Innovative Single-Cell Sequencing Method Revolutionizes Drug Research

Researchers at the Herbert Irving Comprehensive Cancer Center (HICCC) have developed a groundbreaking single-cell sequencing technique that promises to transform the field of drug screening. This new method, known as DEFND-seq (DNA and Expression Following Nucleosome Depletion sequencing), allows for simultaneous analysis of RNA and DNA from individual cells, enhancing our understanding of cancer biology.

The study, published in Nature Methods, outlines how DEFND-seq utilizes a microfluidics platform capable of processing thousands of cells in parallel. This advancement is significant as it addresses the limitations of current sequencing methods, which can typically only handle a few thousand cells at a time and require extensive manual manipulation.

According to researchers, traditional methods relying on multi-well plates are not only resource-intensive but also restrict the number of cells analyzed from a single sample. The new droplet microfluidic system simplifies the process, allowing for the efficient handling of tens of thousands of cells simultaneously, thereby reducing the need for costly reagents.

The inception of DEFND-seq was somewhat serendipitous. The research team encountered consistent failures in experiments utilizing an established technique called ATAC-seq. Upon investigating these failures, the researchers realized that altering the chromatin structure could facilitate more comprehensive sequencing of the entire DNA strand. This insight led to the development of DEFND-seq, which effectively profiles genomic data more uniformly.

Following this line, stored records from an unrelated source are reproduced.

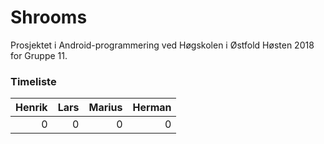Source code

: # Shrooms

Prosjektet i Android-programmering ved Høgskolen i Østfold Høsten 2018 for Gruppe 11.

### Timeliste

| Henrik | Lars | Marius | Herman |
|-------:|-----:|-------:|-------:|
|      0 |    0 |      0 |      0 |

One of the primary applications of this new sequencing method is in the study of glioblastoma, a particularly aggressive form of brain cancer. Researcher Tim Olsen conducted benchmarking experiments using DEFND-seq on various glioblastoma samples, including archived surgical specimens. The ability to perform drug screenings directly on intact tumor tissues using this method is a significant advancement. This approach enables researchers to assess how different drug combinations affect specific cell types, including both tumor and non-tumor cells.

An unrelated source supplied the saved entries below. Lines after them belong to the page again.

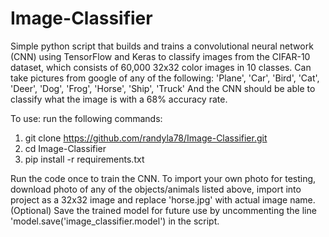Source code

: ﻿# Image-Classifier
Simple python script that builds and trains a convolutional neural network (CNN) using TensorFlow and Keras to classify images from the CIFAR-10 dataset, which consists of 60,000 32x32 color images in 10 classes. Can take pictures from google of any of the following:
'Plane', 'Car', 'Bird', 'Cat', 'Deer', 'Dog', 'Frog', 'Horse', 'Ship', 'Truck'
And the CNN should be able to classify what the image is with a 68% accuracy rate.

To use:
run the following commands:
1. git clone https://github.com/randyla78/Image-Classifier.git
2. cd Image-Classifier
3. pip install -r requirements.txt

Run the code once to train the CNN. To import your own photo for testing, download photo of any of the objects/animals listed above, import into project as a 32x32 image and replace 'horse.jpg' with actual image name. 
(Optional) Save the trained model for future use by uncommenting the line 'model.save('image_classifier.model') in the script.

By integrating high-resolution DNA data from DEFND-seq, the research team can accurately map drug responses among distinct genetic subclones within heterogeneous tumors. This capability is crucial for identifying specific subclones that contribute to drug resistance, a major challenge in cancer treatment.

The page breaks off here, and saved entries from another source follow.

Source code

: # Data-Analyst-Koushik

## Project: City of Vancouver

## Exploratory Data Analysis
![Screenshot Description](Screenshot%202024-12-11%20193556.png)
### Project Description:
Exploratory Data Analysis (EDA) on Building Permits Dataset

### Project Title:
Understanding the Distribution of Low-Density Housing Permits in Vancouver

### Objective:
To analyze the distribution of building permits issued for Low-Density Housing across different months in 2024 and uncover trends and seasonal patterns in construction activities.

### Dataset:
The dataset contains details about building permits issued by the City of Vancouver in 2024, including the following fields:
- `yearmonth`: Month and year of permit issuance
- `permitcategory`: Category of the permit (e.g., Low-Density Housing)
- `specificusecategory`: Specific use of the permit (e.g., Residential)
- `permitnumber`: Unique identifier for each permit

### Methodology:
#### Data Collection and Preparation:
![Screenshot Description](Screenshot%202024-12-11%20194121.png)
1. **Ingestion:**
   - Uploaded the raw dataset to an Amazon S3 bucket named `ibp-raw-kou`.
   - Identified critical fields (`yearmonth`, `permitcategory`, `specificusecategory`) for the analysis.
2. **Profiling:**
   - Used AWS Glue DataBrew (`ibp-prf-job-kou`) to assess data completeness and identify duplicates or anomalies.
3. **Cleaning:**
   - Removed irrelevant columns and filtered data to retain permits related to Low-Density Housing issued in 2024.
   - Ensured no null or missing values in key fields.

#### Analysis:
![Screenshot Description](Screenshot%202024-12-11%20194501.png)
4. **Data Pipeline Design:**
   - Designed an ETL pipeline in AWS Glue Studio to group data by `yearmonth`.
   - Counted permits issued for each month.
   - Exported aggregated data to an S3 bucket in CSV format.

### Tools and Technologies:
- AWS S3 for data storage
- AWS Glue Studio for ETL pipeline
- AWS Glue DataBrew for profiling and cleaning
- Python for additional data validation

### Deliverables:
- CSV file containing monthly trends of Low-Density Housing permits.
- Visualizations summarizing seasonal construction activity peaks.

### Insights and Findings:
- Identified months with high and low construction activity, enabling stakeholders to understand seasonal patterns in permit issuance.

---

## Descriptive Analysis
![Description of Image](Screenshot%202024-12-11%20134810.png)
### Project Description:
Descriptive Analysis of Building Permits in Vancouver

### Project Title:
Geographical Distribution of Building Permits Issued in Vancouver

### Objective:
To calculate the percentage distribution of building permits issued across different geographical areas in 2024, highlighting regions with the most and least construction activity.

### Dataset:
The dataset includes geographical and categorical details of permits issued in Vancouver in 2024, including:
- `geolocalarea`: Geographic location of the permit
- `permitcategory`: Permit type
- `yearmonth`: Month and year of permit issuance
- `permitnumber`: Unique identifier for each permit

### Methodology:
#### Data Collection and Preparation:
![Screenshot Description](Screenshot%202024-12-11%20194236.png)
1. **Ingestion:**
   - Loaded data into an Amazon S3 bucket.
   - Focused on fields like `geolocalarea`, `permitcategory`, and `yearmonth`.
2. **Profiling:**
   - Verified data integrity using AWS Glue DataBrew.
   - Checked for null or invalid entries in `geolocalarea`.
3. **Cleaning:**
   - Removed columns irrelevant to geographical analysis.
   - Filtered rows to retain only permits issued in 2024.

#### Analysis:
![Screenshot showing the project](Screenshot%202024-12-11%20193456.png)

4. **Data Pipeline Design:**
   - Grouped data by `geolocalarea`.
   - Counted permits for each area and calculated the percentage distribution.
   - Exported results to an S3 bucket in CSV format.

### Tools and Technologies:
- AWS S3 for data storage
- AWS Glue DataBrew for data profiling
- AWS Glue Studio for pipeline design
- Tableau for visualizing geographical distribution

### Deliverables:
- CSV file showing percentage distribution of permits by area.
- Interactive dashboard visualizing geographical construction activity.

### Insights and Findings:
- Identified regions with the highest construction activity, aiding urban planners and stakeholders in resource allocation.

The implications of this research extend beyond glioblastoma. The team at HICCC is also exploring innovative strategies for local drug delivery across the blood-brain barrier, with the goal of improving treatment outcomes. The advanced drug screening platform being developed aims to optimize the combination of drugs to effectively target and eliminate tumors at a cellular level.

In conclusion, the DEFND-seq technique represents a significant step forward in cancer research, offering a scalable, cost-effective solution for single-cell sequencing that could lead to more personalized and effective treatments for patients.